### WORK TO COMPLETE
Using the data beneath this instruction, retype only the lines from the one that contains "Hill Dwarf (244)" down to the one that contains "- [[Boreas Northbrook]]", both included, exactly as they appear.
▬▬▬▬▬▬
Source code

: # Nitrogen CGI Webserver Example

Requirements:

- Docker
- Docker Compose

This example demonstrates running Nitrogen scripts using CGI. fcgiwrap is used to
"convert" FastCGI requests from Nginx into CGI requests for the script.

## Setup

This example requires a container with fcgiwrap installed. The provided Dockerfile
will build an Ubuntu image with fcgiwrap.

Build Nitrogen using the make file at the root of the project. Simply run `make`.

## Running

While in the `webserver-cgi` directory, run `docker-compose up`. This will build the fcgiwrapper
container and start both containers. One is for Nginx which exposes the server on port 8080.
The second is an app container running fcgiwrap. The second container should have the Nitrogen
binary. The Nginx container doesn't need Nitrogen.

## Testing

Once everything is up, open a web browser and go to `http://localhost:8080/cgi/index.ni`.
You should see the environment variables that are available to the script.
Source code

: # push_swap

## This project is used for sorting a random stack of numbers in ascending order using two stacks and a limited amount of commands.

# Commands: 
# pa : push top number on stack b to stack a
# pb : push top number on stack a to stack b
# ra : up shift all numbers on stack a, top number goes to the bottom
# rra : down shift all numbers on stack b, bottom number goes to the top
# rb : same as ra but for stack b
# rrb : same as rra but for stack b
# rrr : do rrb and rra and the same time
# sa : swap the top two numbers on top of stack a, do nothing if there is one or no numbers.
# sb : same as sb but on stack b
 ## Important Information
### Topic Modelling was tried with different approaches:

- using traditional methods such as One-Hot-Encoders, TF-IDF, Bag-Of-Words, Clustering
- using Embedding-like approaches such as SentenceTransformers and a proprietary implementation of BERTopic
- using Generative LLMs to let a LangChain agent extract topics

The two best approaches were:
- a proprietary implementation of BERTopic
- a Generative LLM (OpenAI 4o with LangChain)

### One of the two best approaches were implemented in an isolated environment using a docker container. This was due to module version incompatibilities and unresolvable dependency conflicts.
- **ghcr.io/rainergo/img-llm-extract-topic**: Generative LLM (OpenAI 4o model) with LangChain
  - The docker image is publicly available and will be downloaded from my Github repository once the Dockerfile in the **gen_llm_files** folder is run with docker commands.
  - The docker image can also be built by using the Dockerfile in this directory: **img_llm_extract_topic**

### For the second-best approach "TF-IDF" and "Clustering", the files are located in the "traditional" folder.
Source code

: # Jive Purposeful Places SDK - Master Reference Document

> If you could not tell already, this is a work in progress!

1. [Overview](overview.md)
▬▬▬▬▬▬
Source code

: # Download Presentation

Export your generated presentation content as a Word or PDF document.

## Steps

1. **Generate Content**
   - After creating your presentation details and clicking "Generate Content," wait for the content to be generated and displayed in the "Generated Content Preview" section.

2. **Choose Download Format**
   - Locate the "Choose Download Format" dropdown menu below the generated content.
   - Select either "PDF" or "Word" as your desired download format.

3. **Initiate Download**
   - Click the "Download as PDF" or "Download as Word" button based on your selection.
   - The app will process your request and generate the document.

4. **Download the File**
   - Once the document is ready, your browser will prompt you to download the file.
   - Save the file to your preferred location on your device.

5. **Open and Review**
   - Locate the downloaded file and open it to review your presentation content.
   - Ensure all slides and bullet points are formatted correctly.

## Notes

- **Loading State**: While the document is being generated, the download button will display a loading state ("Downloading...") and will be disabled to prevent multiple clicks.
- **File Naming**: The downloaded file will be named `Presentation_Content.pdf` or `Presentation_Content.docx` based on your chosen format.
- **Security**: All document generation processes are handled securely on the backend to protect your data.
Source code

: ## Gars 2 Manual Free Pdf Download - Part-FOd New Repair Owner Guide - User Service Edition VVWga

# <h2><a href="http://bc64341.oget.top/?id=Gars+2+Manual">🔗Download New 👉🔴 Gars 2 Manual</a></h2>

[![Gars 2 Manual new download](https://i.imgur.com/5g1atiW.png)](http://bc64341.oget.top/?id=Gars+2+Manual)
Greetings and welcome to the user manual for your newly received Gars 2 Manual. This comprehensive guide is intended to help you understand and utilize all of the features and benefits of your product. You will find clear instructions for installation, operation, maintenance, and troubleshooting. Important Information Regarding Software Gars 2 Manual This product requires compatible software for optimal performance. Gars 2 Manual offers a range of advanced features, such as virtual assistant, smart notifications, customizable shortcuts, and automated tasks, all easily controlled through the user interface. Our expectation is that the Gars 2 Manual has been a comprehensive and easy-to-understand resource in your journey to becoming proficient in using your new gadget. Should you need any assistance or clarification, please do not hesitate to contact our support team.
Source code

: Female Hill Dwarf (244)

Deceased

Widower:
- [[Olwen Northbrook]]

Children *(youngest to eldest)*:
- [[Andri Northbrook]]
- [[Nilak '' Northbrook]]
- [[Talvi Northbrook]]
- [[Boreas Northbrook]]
▬▬▬▬▬▬
### SOLUTION TO THE EXERCISE
: Female Hill Dwarf (244)

Deceased

Widower:
- [[Olwen Northbrook]]

Children *(youngest to eldest)*:
- [[Andri Northbrook]]
- [[Nilak '' Northbrook]]
- [[Talvi Northbrook]]
- [[Boreas Northbrook]]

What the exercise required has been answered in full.